(Records from a data collection)
* * * * *
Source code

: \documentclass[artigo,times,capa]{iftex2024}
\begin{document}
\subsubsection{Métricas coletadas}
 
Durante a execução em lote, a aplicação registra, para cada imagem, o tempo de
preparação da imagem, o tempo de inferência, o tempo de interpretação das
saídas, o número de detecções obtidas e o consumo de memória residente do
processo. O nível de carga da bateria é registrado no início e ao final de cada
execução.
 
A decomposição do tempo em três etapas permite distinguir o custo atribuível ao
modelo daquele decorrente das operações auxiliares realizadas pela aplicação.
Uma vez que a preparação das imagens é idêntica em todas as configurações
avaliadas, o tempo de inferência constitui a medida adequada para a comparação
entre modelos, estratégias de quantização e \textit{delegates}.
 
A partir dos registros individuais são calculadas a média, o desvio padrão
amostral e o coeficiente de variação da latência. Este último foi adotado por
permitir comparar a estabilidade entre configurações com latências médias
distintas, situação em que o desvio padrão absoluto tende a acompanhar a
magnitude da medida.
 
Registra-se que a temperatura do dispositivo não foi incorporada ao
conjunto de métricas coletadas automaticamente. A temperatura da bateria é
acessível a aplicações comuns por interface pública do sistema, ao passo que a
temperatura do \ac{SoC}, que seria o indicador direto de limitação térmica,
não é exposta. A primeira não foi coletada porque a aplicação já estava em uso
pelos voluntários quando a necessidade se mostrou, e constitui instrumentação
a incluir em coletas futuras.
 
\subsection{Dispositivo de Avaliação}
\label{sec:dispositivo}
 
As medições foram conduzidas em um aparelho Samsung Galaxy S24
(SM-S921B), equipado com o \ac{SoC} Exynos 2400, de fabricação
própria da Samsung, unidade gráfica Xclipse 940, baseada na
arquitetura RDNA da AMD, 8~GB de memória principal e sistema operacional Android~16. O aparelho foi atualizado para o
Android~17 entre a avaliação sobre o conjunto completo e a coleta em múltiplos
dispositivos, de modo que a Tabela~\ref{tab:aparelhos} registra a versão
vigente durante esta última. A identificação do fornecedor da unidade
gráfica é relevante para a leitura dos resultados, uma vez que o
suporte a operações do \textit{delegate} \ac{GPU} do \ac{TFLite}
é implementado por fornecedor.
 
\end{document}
* * * * *
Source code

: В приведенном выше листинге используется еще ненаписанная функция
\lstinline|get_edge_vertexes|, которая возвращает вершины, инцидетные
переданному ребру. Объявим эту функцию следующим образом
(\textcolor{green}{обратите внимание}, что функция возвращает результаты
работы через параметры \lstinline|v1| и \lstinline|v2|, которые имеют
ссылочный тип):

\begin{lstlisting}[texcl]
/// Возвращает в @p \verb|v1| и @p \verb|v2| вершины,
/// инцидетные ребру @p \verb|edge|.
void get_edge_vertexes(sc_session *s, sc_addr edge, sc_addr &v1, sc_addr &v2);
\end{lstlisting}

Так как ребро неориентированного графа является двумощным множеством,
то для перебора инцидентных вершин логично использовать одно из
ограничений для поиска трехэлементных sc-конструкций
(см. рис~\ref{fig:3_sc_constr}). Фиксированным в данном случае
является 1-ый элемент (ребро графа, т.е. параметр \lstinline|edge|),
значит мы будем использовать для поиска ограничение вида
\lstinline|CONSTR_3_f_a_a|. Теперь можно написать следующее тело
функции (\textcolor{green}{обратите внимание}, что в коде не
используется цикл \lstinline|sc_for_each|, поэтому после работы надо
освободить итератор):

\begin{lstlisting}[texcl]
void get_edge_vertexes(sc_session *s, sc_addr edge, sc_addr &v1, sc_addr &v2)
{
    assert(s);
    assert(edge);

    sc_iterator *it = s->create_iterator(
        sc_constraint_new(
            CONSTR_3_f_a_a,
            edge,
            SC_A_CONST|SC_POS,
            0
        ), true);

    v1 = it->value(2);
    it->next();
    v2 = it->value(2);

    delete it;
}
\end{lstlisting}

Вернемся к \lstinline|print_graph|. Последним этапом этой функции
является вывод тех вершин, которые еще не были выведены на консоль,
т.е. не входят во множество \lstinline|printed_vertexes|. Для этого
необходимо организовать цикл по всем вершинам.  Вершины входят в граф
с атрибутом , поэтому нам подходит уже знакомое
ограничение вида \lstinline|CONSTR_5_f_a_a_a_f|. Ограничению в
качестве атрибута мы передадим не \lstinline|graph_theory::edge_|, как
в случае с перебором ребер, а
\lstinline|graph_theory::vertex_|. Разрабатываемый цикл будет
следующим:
* * * * *
What is needed ->
The word "ограничение" may appear in several lines of the data; copy every line where it does.

Exercise output ->
значит мы будем использовать для поиска ограничение вида
ограничение вида \lstinline|CONSTR_5_f_a_a_a_f|. Ограничению в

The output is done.